The lingering impact of the COVID-19 pandemic and its effects on labor shortages are being felt across industries, and ours is no exception.

We’ve all heard about the supply chain delays and the port delays, but this impact is being felt across almost every industry and organization. A recent article referred to this time not as the “Great Depression” or the “Great Recession,” but as the “Great Resignation.”

Due to the labor shortages, salaries have increased dramatically in the past year, which has caused significant employee turnover.

What can companies do to compete in this environment?

One thing is to automate as much as possible in order to do more with less and have employees focus on the most valuable tasks. Robotic process automation (RPA) is a growing focus these days. Not only does it allow companies to do more with less, freeing up cash in order to increase salaries and be more competitive, but at the same time, it improves team morale because the team can now focus on more important things. It also improves accuracy, which in turn helps improve compliance.

A second opportunity is to outsource certain roles that are not core to your organization.

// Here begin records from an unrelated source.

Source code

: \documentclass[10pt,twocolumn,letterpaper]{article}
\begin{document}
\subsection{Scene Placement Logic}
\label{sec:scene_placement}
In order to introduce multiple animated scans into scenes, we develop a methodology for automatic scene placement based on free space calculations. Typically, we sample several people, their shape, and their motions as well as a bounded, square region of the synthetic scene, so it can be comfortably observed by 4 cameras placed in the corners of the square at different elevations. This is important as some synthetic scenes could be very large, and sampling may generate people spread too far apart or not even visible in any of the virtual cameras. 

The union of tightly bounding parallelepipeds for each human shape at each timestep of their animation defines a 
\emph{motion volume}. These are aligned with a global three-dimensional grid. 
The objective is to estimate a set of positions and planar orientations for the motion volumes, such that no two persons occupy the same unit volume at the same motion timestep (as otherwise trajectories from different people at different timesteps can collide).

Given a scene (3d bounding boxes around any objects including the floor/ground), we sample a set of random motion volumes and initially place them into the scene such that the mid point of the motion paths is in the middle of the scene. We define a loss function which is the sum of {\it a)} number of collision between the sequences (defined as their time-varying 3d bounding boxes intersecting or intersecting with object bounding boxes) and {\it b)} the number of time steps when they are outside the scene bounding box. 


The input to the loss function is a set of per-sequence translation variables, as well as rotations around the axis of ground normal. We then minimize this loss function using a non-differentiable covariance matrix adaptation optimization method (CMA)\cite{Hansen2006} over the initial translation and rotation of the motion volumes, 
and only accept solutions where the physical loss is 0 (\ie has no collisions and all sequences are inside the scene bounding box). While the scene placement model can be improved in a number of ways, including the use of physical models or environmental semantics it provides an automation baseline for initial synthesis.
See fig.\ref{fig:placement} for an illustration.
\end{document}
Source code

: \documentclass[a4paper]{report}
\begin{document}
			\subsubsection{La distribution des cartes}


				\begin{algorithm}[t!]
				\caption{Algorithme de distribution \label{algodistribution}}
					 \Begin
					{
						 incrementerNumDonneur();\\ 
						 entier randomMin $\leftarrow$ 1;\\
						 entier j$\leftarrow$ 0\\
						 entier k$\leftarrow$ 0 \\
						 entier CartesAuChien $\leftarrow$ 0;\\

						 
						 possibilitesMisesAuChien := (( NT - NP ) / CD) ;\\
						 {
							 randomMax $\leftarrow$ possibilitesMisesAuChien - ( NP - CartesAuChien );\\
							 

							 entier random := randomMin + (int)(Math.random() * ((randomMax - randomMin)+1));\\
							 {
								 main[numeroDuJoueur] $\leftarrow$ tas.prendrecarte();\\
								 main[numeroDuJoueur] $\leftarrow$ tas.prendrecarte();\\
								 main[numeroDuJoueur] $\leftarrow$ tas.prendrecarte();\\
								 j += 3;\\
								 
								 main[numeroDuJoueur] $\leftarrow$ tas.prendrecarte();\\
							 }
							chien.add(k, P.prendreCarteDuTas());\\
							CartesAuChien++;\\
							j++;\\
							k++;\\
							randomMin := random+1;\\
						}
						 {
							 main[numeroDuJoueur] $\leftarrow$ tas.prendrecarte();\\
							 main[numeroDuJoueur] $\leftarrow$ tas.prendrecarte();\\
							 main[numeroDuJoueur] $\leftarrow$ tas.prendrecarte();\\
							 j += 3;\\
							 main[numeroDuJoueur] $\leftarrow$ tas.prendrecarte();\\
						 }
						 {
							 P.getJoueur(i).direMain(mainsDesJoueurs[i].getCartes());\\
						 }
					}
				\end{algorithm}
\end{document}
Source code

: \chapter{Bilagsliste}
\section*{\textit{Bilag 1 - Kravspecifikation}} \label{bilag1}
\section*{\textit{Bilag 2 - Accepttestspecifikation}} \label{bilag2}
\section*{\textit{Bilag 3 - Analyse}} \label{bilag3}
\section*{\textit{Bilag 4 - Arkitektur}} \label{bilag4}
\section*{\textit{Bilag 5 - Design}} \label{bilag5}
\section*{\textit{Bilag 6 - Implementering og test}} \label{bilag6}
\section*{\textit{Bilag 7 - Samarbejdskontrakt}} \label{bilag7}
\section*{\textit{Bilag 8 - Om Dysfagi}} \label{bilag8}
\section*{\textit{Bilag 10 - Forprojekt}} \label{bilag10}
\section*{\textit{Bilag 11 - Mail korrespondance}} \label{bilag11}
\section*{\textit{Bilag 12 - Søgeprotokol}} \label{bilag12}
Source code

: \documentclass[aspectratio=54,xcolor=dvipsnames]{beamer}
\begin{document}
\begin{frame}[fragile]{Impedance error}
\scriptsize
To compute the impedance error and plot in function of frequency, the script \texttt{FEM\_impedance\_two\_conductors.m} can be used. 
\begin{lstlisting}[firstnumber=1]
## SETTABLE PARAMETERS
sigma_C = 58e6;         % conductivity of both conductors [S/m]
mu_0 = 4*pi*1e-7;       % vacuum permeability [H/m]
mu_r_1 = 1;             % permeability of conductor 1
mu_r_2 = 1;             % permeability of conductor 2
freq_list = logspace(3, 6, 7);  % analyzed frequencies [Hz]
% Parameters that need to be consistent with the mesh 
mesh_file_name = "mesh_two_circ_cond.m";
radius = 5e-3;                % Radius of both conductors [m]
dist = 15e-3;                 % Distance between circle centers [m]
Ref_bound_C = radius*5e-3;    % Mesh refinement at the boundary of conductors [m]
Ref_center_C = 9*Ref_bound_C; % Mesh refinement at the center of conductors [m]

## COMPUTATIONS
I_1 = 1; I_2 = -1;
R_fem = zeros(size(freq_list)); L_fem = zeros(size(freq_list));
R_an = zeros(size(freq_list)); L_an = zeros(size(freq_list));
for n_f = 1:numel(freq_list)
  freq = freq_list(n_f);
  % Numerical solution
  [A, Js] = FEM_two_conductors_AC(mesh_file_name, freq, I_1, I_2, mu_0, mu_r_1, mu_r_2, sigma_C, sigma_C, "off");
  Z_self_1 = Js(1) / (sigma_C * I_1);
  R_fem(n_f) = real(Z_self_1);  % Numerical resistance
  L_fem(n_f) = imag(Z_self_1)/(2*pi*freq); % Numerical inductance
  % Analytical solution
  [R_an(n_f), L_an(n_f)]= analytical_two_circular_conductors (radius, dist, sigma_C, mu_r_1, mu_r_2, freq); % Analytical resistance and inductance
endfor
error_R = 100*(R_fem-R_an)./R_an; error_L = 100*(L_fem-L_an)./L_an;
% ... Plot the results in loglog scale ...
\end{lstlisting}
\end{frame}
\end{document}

For example, if you are in the business of building widgets, you might not have an attractive career path for members of your trade compliance team, which could create turnover. By leveraging a managed services firm to focus on this area, an organization can reduce risk, improve compliance, and save money. Within the managed services firm there are career paths for these professionals. You also have a significantly larger core of expertise from which to draw, and chances are good that the increased depth of experience in the space will create efficiencies and save companies money while also making them more compliant.